Oregon’s major party candidates for Senate have scuffled over the plan for the past several days, and may continue to do so.

Their views on the bailout reveal their contrasting economic philosophies. And as Ethan Lindsey reports, nothing demonstrates that contrast better than the issue of trade.

Barb Smiley and her husband Dave Howe welcomed Oregon House Speaker Jeff Merkley into their home Monday.

It wasn’t a private affair. As the local press corps crammed into the family room, the Democratic Senate hopeful gave a little bit of his stump speech about taxes, jobs, and trade.

The front yard of the house looks out onto what was Bend’s first paved street – and the yard reveals that Smiley and Howe, aren’t exactly the swing voters Merkley is looking to win over.

Barb Smiley: “You’re like, preaching to the choir here. We totally are with ya.”

In the yard, an Obama for President sign stands next to a Merkley for Senate sign.

Smiley and Howe say they think the economy and country are on the wrong track – and they’d be willing to vote for any candidate – from any party – who could get things righted.

Dave Howe: “We’d vote for an independent or a Republican if they reflected the views that these gentlemen are reflecting, but so far we don’t see that.”

Both incumbant Senator Gordon Smith and Jeff Merkley promise to reinvigorate the economy.

And both claim their policies on international trade will help do just that.

In one ad that started running in September, Jeff Merkley is shown standing in front of what looks to be a closed factory.

Merkley Ad: “They call it free trade, problem is, there’s nothing free about it.”

Merkley says Oregon has lost 70,000 living wage jobs since a flurry of free trade deals negotiated by Presidents Bill Clinton and George W. Bush.

Jeff Merkley: “If we don’t make things, we won’t have a middle class.”

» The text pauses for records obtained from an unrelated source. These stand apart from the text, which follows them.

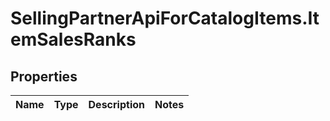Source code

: # SellingPartnerApiForCatalogItems.ItemSalesRanks

## Properties
Name | Type | Description | Notes
------------ | ------------- | ------------- | -------------


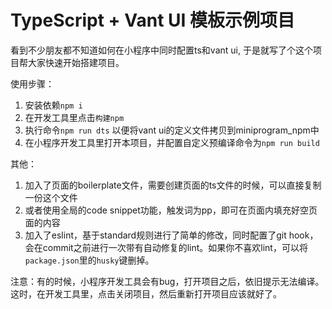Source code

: # TypeScript + Vant UI 模板示例项目

看到不少朋友都不知道如何在小程序中同时配置ts和vant ui, 于是就写了个这个项目帮大家快速开始搭建项目。

使用步骤：
1. 安装依赖`npm i`
2. 在开发工具里点击`构建npm`
3. 执行命令`npm run dts` 以便将vant ui的定义文件拷贝到miniprogram_npm中
4. 在小程序开发工具里打开本项目，并配置自定义预编译命令为`npm run build`

其他：
1. 加入了页面的boilerplate文件，需要创建页面的ts文件的时候，可以直接复制一份这个文件
2. 或者使用全局的code snippet功能，触发词为pp，即可在页面内填充好空页面的内容
3. 加入了eslint，基于standard规则进行了简单的修改，同时配置了git hook，会在commit之前进行一次带有自动修复的lint。如果你不喜欢lint，可以将`package.json`里的`husky`键删掉。

注意：有的时候，小程序开发工具会有bug，打开项目之后，依旧提示无法编译。这时，在开发工具里，点击关闭项目，然后重新打开项目应该就好了。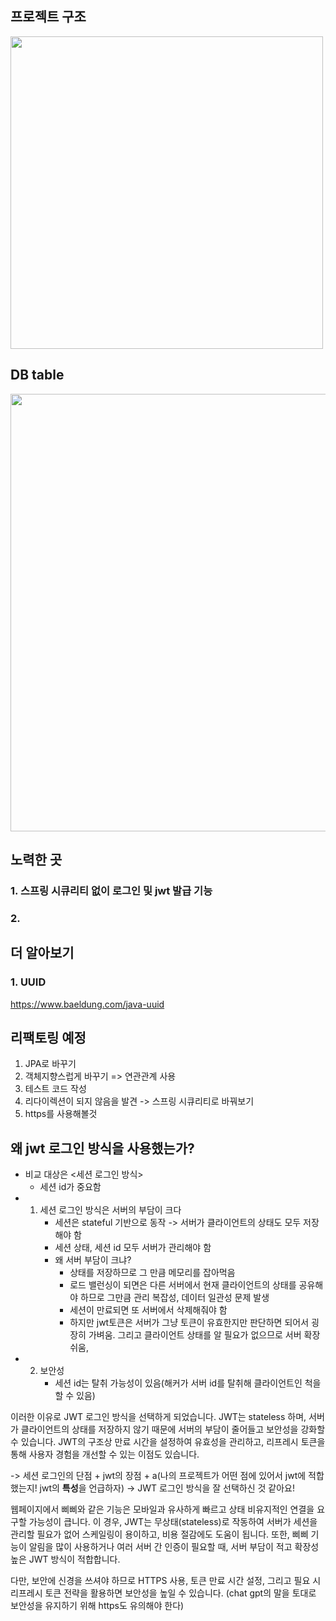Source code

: ## 프로젝트 구조
<img width=500 src="https://postfiles.pstatic.net/MjAyNDA4MjFfMjYg/MDAxNzI0MjM0NTUzNjc5.QIEfGgbysrA2cXmXPqGcYOzDAzZO84K-hc8vdLZ-1Fog.8qnvdEr1QAZmgj5Fz7kqv33JZUhghqgRdFbzspKfdnkg.JPEG/Untitled_Design-001.jpg?type=w966" />

## DB table
<img width=700 src="https://postfiles.pstatic.net/MjAyNDA4MjFfMTk5/MDAxNzI0MjI5MzI4NjE1.NapBYRYcBqqy7K6mr7OsRdsZlW-l9U1veqQQ1H_OIEIg.9R72hmgXI07svrTuGCcnDNLA1eU7QO-m4cCDHA8BJOIg.PNG/MZBeeper_(1).png?type=w966" />

## 노력한 곳
### 1. 스프링 시큐리티 없이 로그인 및 jwt 발급 기능
### 2. 


## 더 알아보기
### 1. UUID
https://www.baeldung.com/java-uuid

## 리팩토링 예정
1. JPA로 바꾸기
2. 객체지향스럽게 바꾸기 => 연관관계 사용
3. 테스트 코드 작성
4. 리다이렉션이 되지 않음을 발견 -> 스프링 시큐리티로 바꿔보기
5. https를 사용해볼것 


## 왜 jwt 로그인 방식을 사용했는가?
- 비교 대상은 <세션 로그인 방식>
  - 세션 id가 중요함 
- 1) 세션 로그인 방식은 서버의 부담이 크다
     - 세션은 stateful 기반으로 동작 -> 서버가 클라이언트의 상태도 모두 저장해야 함 
     - 세션 상태, 세션 id 모두 서버가 관리해야 함
     - 왜 서버 부담이 크냐?
       - 상태를 저장하므로 그 만큼 메모리를 잡아먹음
       - 로드 밸런싱이 되면은 다른 서버에서 현재 클라이언트의 상태를 공유해야 하므로 그만큼 관리 복잡성, 데이터 일관성 문제 발생 
       - 세션이 만료되면 또 서버에서 삭제해줘야 함
       - 하지만 jwt토큰은 서버가 그냥 토큰이 유효한지만 판단하면 되어서 굉장히 가벼움. 그리고 클라이언트 상태를 알 필요가 없으므로 서버 확장 쉬움, 
- 2) 보안성
     - 세션 id는 탈취 가능성이 있음(해커가 서버 id를 탈취해 클라이언트인 척을 할 수 있음)
    
이러한 이유로 JWT 로그인 방식을 선택하게 되었습니다. JWT는 stateless 하며, 서버가 클라이언트의 상태를 저장하지 않기 때문에 서버의 부담이 줄어들고 보안성을 강화할 수 있습니다. JWT의 구조상 만료 시간을 설정하여 유효성을 관리하고, 리프레시 토큰을 통해 사용자 경험을 개선할 수 있는 이점도 있습니다.

-> 세션 로그인의 단점 + jwt의 장점 + a(나의 프로젝트가 어떤 점에 있어서 jwt에 적합했는지! jwt의 **특성**을 언급하자)
-> JWT 로그인 방식을 잘 선택하신 것 같아요!

웹페이지에서 삐삐와 같은 기능은 모바일과 유사하게 빠르고 상태 비유지적인 연결을 요구할 가능성이 큽니다. 이 경우, JWT는 무상태(stateless)로 작동하여 서버가 세션을 관리할 필요가 없어 스케일링이 용이하고, 비용 절감에도 도움이 됩니다. 또한, 삐삐 기능이 알림을 많이 사용하거나 여러 서버 간 인증이 필요할 때, 서버 부담이 적고 확장성 높은 JWT 방식이 적합합니다.

다만, 보안에 신경을 쓰셔야 하므로 HTTPS 사용, 토큰 만료 시간 설정, 그리고 필요 시 리프레시 토큰 전략을 활용하면 보안성을 높일 수 있습니다.
(chat gpt의 말을 토대로 보안성을 유지하기 위해 https도 유의해야 한다)
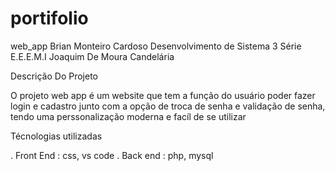 # portifolio

web_app
Brian Monteiro Cardoso
Desenvolvimento de Sistema 3 Série
E.E.E.M.I Joaquim De Moura Candelária

Descrição Do Projeto

O projeto web app é um website que tem a função
do usuário poder fazer login e cadastro junto
com a opção de troca de senha e validação de senha,
tendo uma perssonalização moderna e facíl de se 
utilizar

Técnologias utilizadas

. Front End : css, vs code
. Back end : php, mysql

Gordon Smith says Merkley’s dead wrong.

Smith says 1 out of 5 Oregon jobs are directly tied to trade.

Sen. Gordon Smith: “Oregon is probably the most trade-dependent state in America. Portland is called Portland because it’s a Port. I’d like for him to sell that message of hostility to trade to Pendleton wheat farmers, to pear growers in Hood River, to Columbia Sportswear, to Nike, to Intel, our largest employers. And this guy is pointing a dagger right at the heart of all of these tens-of-thousands of jobs.”

That dagger comes in the form of revised or revoked trade agreements.

Democratic presidential nominee Barack Obama, who Jeff Merkley supports, has said he’d revamp the North American Free Trade Agreement.

The next Senate will likely vote not just on NAFTA, but also on  a slew of additional free trade bills with Latin American countries and others.

Smith wasn’t in the Senate to vote for NAFTA, but says he would have if he could have.

And he did vote for the Central American Free Trade Agreement.

Merkley says if elected, he would vote against free trade deals like NAFTA and CAFTA.

Jeff Merkley: “I would have voted against the initial NAFTA bill. When Ross Perot said this creates the ‘great sucking sound’ of jobs being sucked out of America, he was absolutely right. It did not have substantial labor or environmental protocols, and it didn’t have real enforcement mechanisms for those protocols.”

Economists say Merkley’s facts are correct. Oregon lost tens-of-thousands of jobs after Canada, Mexico and the U-S eliminated most of their trade barriers.

But many of those same economists don’t believe NAFTA is to blame – instead they say the jobs have gone to China and Asia.

Federal Reserve research has found NAFTA to be a positive force on the American economy, though a slight one.

There is one area of trade policy that Smith and Merkley do agree on – and it’s an issue the next Senate will likely vote on as well: whether to give long-haul truckers from Mexico unfettered access to American highways.

Here’s Smith.

Gordon Smith: “Look, if people want access to the American market, they should meet the standards required for the American consumer.”

Merkley agrees with stricter safety rules, but also has concerns about pay, worries voiced by the Teamsters union.

Jeff Merkley: “But my understanding is that it also involves whether the Mexican truckers operate below American minimum wage. I don’t think its acceptable to have truck drivers coming from another country, driving through America, and not being subject to American safety standards or American wage standards.”

Voters complain about the ad war between Smith and Merkley being waged ad nauseum on their televisions.

But, with the economy and jobs a major issue this year, one thing voters can’t do is complain that the candidates are basically the same.

On the issue of free trade, it’d be hard to create more of a difference.